Before the Covid-19 pandemic swept the planet we had planned to revisit Beijing and Xi’an in China to spend more time in the cities then we had previously. Of course all that is shot now so I’ll have to make do with my memories of our wonderful 2016 visit there instead. And oh what a visit it was …
We arrived in China on a Celebrity Cruise, which had a special three-day tour from the ship to Xi’an and Bejing. We’d made sure we had confirmation that we were able to get on the tour or we weren’t going. Yeah, they still had a couple of seats as they were now running two buses to accomodate all of us enthusiastic tourists. Great.
Unfortunately, it took forever to get all of us onto the buses and we missed our connecting flight to Xi’an (pronounced shee-ahn), however, they were able to fit everyone on the next plane.
It was a very long day and I wasn’t going to go to the Chinese Opera and Dinner show that night, however, my husband, David, persuaded me to go and wow am I glad I did. I thought it was better than Moulin Rouge in Paris. The meal was lovely and the master of ceremonies came out and explained the story in English for all of us non-Chinese-speaking tourists. The entire experience was perfection. You know you’ve enjoyed something when it finishes too soon, and this did.
It was nearly midnight when we arrived back at the hotel. We had a freestanding bath so I had a soak and it was after 1am when I went to bed.
The next day brought so many wonders, however, the most exciting for me was the terracotta warriors. I had never believed I would see them in real life, let alone get close enough to touch them.
It was wall to wall tourists of course but we spotted a photo point and left our tour to ask about having a photo taken in front of the warriors. We were told it would cost $15 and would and would be ready in about 10 minutes. Great. We could still see and hear our tour guide so we said yes and after the photo was taken they said we could have a wander around while they developed the photo. It was incredible. We were right in amongst the warriors and no one else was down here.
I don’t know how many photos we took, I would say over 100, while we waited and too soon the photo was ready and we returned to our tour guide – she hadn’t even missed us. We were there for four hours and we even met the farmer who originally found the warriors on his farm. The farm is long gone but all his family have employment at the site, which he said pays much more than farming. He was a lovely man in his late 70s and he signed our book for us too.
That night we arrived in Beijing two and a half hours late. A couple in our tour group had a tiff and we couldn’t find one of them.

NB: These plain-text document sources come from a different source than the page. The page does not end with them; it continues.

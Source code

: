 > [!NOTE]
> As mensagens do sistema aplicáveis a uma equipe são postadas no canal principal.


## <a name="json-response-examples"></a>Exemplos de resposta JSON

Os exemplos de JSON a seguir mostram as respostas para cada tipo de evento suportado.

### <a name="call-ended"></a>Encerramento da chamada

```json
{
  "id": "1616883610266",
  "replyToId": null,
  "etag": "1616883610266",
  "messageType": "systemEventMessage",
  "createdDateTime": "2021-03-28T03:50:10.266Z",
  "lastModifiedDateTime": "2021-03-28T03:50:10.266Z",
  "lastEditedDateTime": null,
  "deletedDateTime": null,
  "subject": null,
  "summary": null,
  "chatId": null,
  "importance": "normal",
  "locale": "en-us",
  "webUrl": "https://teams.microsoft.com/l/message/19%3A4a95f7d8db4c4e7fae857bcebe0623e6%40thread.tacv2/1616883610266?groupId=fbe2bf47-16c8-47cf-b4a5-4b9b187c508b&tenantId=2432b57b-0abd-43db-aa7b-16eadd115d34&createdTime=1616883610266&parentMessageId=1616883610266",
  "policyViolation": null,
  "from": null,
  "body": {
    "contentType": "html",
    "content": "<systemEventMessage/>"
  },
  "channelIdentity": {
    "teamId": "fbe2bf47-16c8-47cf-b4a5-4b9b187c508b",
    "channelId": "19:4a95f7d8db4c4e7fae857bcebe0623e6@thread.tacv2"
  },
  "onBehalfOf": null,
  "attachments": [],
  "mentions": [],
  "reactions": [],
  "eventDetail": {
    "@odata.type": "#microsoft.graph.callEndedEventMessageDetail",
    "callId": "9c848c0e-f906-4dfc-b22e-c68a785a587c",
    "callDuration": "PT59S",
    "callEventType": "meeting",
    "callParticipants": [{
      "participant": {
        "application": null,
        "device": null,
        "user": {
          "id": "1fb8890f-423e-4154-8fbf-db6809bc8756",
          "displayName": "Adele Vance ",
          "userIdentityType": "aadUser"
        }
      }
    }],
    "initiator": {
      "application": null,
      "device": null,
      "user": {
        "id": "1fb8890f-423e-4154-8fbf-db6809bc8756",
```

Our tour guide for Beijing made a point of telling everyone on the bus that if they were late the next morning the bus would not wait and they would miss the Great Wall and have to make their own way back to the ship some three hours from Beijing.
The next morning when we arrived at the bus the couple were already sitting inside! Because so many people travel to the Great Wall on bus we had to be there early if we were to have any chance at avoiding the heavy crowds. We arrived there at 8am and we were bus six out of 20. We had a wonderful group photo taken and we were told how lucky we were that they didn’t have to photo shop a blue sky into the print. Ours was real!
I managed to get to the first part of the Great Wall and David made it to the top point. I could see him coming down and met him on the first stop with a cold drink and wet flannel. David’s grandfather Old Rabbit (as we called him) had always said how he wanted to go and David was so happy that we had made it.
The people in China were lovely and friendly and couldn’t do enough for us. I have had bad travel experiences since but not on this trip.
I truly believe that it will be years before China opens its borders fully to all countries again. I am so glad we had the opportunity to go when we did.